Surpreedida Pelo Seu Intimo

Escritor: Goncalves Andre Mataveia Junior

surpreedida-pelo-seu-intimo

Prefácio
Este conto foi elaborado usando como modelo os clássicos do século XIX. É aconselhável a todas a faixas etárias, não só para os mais adultos e com um nível de percepção alta. Mas para todos nós desde os mais novos ao mais velhos.

Era um belo dia, o sol fazia-se sentir intensamente, o vento soprava leve e lentamente, transportando para todos os cantos,flutuando pelos ares o suave perfume das flores que nessa tarde esfloreavam, para dar mais cor a aquela tarde de primavera.

Em algures da bela cidade de maputo, onde o raiar do sol dava mais cor ao dia, vivia uma linda menina de pele negra e suave, a problematica TELMA.

Telma era uma menina que duvidara sempre da existência das tartarugas, e por mais que fôssem existir, ela achava que fôssem animais nogentos, sem graça e em fim, chilique de menina mimada. Todas as meninas de sua idade, tinham como animal de estimação uma tartaruga. Mas telma preferia lagartichas,tendo em conta que nem acreditava que tartarugas exitiam.

De todas as vezes que pôde ganhar de presente uma tartaruga, ela despencou o presente. Mas nesse lindo dia de primavera, ela decidiu visitar seu pai, que vivia bem distante de sua zona.

Naquela bela tarde, ela conheceu um rapazito que de primeira ela detestou, e achou-o meio careta, era um rapazito que aparentava ser brincalhão, muito mimado, e sobre tudo muito feliz. Totalmente diferente da tão desconhecedosa de si mesma,telma.

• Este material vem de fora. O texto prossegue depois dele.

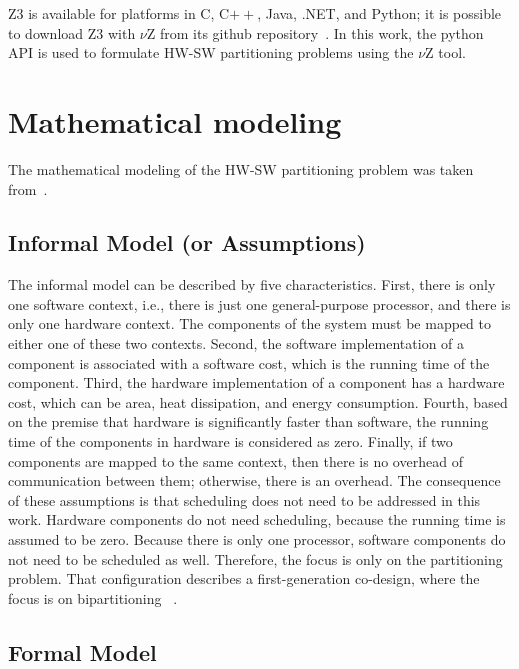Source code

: Z3 is available for platforms in C, C$++$, Java, .NET, and Python; it is possible to download Z3 with $\nu$Z from its github repository~\cite{Z3API}. In this work, the python API is used to formulate HW-SW partitioning problems using the $\nu$Z tool. 

\section{Mathematical modeling}
\label{Mathematical-modeling}

The mathematical modeling of the HW-SW partitioning problem was taken from~\cite{Arato2003,Mann2007}.

\subsection{Informal Model (or Assumptions)}
\label{Informal-Model-or-Assumptions}

The informal model can be described by five characteristics. First, there is only one software context, i.e., there is just one general-purpose processor, and there is only one hardware context. The components of the system must be mapped to either one of these two contexts. Second, the software implementation of a component is associated with a software cost, which is the running time of the component. Third, the hardware implementation of a component has a hardware cost, which can be area, heat dissipation, and energy consumption. Fourth, based on the premise that hardware is significantly faster than software, the running time of the components in hardware is considered as zero. Finally, if two components are mapped to the same context, then there is no overhead of communication between them; otherwise, there is an overhead. The consequence of these assumptions is that scheduling does not need to be addressed in this work. Hardware components do not need scheduling, because the running time is assumed to be zero. Because there is only one processor, software components do not need to be scheduled as well. Therefore, the focus is only on the partitioning problem. That configuration describes a first-generation co-design, where the focus is on bipartitioning ~\cite{Teich2012}.

\subsection{Formal Model}
\label{Formal-Model}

O rapazito tento, e com muita insistência,conseguiu ganhar a amizade e afeto de telma, e passados dois luares, os dois amigos tiraram a tarde para caminhar, eles passavam pela praia, e olhando para o mar, telma deparou-se com algo que ao longe brilhava, brilhava tanto que parecia uma barra de ouro. E visto que telma era uma menina bastante curiosa, Sem contar nada ao seu amigo, Decidiu mergulhar, E convidou seu amigo sem conta-lo o verdadeiro motivo do mergulho, e Alegou que a muito não ia a praia para mergulhar.

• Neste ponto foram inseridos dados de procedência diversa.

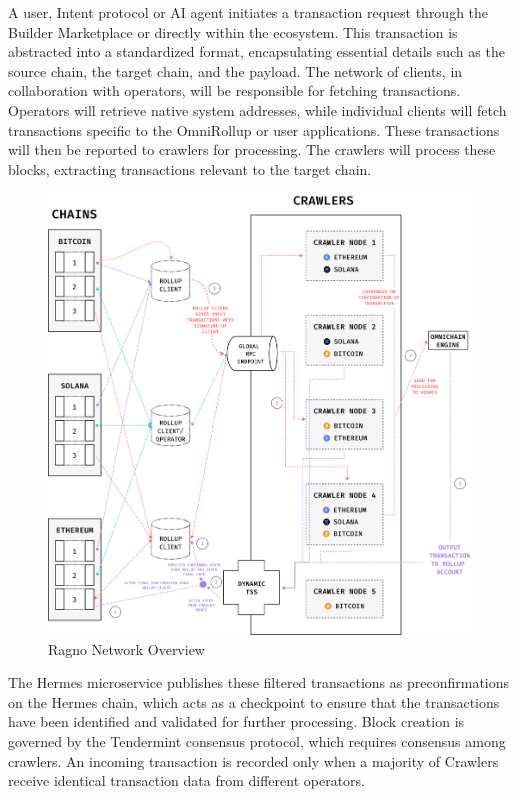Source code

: A user, Intent protocol or AI agent initiates a transaction request through the Builder Marketplace or directly within the ecosystem. This transaction is abstracted into a standardized format, encapsulating essential details such as the source chain, the target chain, and the payload. The network of clients, in collaboration with operators, will be responsible for fetching transactions. Operators will retrieve native system addresses, while individual clients will fetch transactions specific to the OmniRollup or user applications. These transactions will then be reported to crawlers for processing. The crawlers will process these blocks, extracting transactions relevant to the target chain. 

\begin{figure}[h!]
    \centering
    \includegraphics[width=0.99\linewidth]{figure/ragno.png}
    \caption{Ragno Network Overview}
    \label{fig:ragno}
\end{figure}

The Hermes microservice publishes these filtered transactions as preconfirmations on the Hermes chain, which acts as a checkpoint to ensure that the transactions have been identified and validated for further processing. Block creation is governed by the Tendermint consensus protocol, which requires consensus among crawlers. An incoming transaction is recorded only when a majority of Crawlers receive identical transaction data from different operators.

Sendo assim, Mergulharam. E quando telma conseguiu chegar bem próximo do que a levará a mergulhar, Para a sua surpresa, Era uma linda tartaruga. Com a carcaça demasiadamente brilhante.

Telma sentiu-se surpreendida com seu íntimo, Quando notou que já tinha a tartaruga em mãos e que já a dava carinhos.

Naquele momento, Ela sentiu vergonha de-si mesma, E de que seu novo amigo visse-a com a tartaruga em mãos. Então quando seu amigo aproximou-se dela, Ela escondeu a tartaruga. E o rapazito notou que ela o escondia algo, E com jeitinho, Convenceu-a a mostrar o que dele escondia.

Quando ele olhou para a tartaruga, Notou que era a mais linda que ele vira durante toda sua vida. Ficaram os dois deslumbrados, E decidiram adota-lá e cuidar dela. Pois notaram que ela precisava de ajuda. Ou terminaria por perder a vida.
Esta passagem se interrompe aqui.